[Data — start]
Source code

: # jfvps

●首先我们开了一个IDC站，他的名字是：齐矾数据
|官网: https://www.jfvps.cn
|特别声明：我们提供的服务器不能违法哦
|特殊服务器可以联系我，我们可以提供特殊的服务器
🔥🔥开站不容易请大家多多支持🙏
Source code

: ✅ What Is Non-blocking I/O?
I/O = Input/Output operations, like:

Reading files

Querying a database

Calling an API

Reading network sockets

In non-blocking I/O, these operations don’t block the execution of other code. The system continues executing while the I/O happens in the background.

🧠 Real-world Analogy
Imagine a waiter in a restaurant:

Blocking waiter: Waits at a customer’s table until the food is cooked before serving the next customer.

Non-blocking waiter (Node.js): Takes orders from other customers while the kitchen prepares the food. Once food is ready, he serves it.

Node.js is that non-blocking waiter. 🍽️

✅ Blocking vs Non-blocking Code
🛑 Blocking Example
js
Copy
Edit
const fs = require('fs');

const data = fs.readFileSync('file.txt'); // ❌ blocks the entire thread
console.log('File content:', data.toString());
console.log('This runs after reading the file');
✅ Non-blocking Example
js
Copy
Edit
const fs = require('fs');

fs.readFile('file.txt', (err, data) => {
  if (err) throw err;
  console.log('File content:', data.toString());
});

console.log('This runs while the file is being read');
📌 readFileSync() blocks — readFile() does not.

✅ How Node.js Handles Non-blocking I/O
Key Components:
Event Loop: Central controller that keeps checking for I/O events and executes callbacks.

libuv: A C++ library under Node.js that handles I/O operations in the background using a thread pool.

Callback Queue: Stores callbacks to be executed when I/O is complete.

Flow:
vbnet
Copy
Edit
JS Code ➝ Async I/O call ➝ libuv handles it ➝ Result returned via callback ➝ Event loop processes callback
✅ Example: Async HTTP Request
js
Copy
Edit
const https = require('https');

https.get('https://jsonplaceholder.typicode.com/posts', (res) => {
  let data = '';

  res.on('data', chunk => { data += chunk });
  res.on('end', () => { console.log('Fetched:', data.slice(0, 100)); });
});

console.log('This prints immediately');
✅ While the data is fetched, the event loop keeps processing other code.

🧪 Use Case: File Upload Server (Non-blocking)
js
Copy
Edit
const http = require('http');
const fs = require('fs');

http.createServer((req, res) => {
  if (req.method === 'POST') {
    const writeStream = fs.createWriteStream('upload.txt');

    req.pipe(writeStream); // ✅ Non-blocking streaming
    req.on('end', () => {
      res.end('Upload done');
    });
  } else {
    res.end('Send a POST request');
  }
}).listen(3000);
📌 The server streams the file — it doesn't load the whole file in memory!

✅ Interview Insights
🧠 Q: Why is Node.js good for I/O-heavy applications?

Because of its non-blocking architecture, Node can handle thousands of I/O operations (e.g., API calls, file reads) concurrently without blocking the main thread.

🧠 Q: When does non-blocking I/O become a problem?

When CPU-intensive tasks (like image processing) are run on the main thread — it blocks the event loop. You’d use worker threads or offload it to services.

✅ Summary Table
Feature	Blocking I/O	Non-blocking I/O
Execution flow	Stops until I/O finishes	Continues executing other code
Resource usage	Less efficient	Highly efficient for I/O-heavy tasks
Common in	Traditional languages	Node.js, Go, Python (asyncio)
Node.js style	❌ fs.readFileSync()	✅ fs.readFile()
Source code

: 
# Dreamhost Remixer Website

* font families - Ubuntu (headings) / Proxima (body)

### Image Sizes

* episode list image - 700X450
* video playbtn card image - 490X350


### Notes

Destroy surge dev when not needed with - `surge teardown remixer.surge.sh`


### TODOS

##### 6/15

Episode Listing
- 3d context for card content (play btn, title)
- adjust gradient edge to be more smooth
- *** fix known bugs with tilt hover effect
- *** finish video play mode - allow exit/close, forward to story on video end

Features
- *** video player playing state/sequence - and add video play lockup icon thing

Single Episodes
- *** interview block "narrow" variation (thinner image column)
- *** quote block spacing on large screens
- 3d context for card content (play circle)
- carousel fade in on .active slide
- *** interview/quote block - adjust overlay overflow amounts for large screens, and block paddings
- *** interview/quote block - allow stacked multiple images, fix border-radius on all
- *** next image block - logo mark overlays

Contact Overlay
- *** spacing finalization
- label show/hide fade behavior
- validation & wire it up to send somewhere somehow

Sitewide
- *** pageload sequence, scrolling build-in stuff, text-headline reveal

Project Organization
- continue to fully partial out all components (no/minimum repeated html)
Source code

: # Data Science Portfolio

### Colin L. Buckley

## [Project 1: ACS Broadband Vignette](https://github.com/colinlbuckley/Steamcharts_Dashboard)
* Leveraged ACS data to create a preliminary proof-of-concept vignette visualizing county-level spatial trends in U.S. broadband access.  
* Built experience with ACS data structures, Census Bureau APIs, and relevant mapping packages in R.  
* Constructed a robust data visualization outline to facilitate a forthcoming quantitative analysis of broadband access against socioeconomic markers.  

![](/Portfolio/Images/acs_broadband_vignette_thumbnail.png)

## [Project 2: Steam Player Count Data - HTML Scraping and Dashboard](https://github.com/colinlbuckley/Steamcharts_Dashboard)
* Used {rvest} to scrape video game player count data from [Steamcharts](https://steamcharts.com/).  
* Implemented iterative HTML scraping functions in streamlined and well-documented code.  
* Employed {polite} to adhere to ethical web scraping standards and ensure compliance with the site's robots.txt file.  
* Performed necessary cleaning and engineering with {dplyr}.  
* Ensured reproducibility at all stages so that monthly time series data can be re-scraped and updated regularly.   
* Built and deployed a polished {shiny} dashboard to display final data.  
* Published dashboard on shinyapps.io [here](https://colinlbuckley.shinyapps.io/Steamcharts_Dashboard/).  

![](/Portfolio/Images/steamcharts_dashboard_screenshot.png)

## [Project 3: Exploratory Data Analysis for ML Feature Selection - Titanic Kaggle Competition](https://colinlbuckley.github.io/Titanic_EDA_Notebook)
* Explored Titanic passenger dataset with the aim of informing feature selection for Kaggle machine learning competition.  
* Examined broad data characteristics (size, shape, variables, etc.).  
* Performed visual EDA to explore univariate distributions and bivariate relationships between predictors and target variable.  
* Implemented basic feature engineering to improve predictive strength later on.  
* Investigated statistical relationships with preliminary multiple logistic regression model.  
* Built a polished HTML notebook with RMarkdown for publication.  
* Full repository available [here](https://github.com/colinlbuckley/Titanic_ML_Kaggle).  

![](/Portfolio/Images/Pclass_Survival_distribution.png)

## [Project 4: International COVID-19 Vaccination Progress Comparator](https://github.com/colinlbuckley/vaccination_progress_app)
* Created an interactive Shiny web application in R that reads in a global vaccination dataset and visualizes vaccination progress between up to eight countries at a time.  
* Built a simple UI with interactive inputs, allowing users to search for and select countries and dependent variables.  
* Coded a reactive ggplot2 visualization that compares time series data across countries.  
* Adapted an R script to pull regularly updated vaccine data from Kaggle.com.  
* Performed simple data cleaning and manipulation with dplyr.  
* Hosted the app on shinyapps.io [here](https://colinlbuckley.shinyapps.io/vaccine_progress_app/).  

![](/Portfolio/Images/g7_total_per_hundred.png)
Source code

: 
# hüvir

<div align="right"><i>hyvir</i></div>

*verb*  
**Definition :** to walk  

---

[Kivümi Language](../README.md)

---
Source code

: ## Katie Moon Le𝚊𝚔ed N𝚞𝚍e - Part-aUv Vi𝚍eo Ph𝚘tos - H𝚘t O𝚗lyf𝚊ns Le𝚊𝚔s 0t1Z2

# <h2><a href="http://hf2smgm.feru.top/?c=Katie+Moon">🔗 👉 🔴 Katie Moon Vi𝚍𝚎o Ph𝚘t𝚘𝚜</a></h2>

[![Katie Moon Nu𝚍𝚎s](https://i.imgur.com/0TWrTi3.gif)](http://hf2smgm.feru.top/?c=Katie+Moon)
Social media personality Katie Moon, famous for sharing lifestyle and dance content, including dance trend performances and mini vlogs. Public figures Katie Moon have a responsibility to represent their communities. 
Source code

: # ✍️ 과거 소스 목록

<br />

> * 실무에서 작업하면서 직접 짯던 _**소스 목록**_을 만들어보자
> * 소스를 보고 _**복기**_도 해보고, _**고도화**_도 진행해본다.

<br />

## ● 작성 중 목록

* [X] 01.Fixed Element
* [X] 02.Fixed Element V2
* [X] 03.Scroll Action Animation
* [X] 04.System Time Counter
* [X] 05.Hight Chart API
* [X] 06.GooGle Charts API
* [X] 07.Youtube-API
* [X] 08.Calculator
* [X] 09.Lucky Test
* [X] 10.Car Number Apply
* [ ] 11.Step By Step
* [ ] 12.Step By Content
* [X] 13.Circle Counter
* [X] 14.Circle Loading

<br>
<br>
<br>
[Data — finish]
▶ _What you will do_:
Your answer should be the exact lines above from the one with "Handles Non-blocking I/O" through the one with "const https = require('https');", both included, and nothing besides.

▶ _Result for this exercise_:
✅ How Node.js Handles Non-blocking I/O
Key Components:
Event Loop: Central controller that keeps checking for I/O events and executes callbacks.

libuv: A C++ library under Node.js that handles I/O operations in the background using a thread pool.

Callback Queue: Stores callbacks to be executed when I/O is complete.

Flow:
vbnet
Copy
Edit
JS Code ➝ Async I/O call ➝ libuv handles it ➝ Result returned via callback ➝ Event loop processes callback
✅ Example: Async HTTP Request
js
Copy
Edit
const https = require('https');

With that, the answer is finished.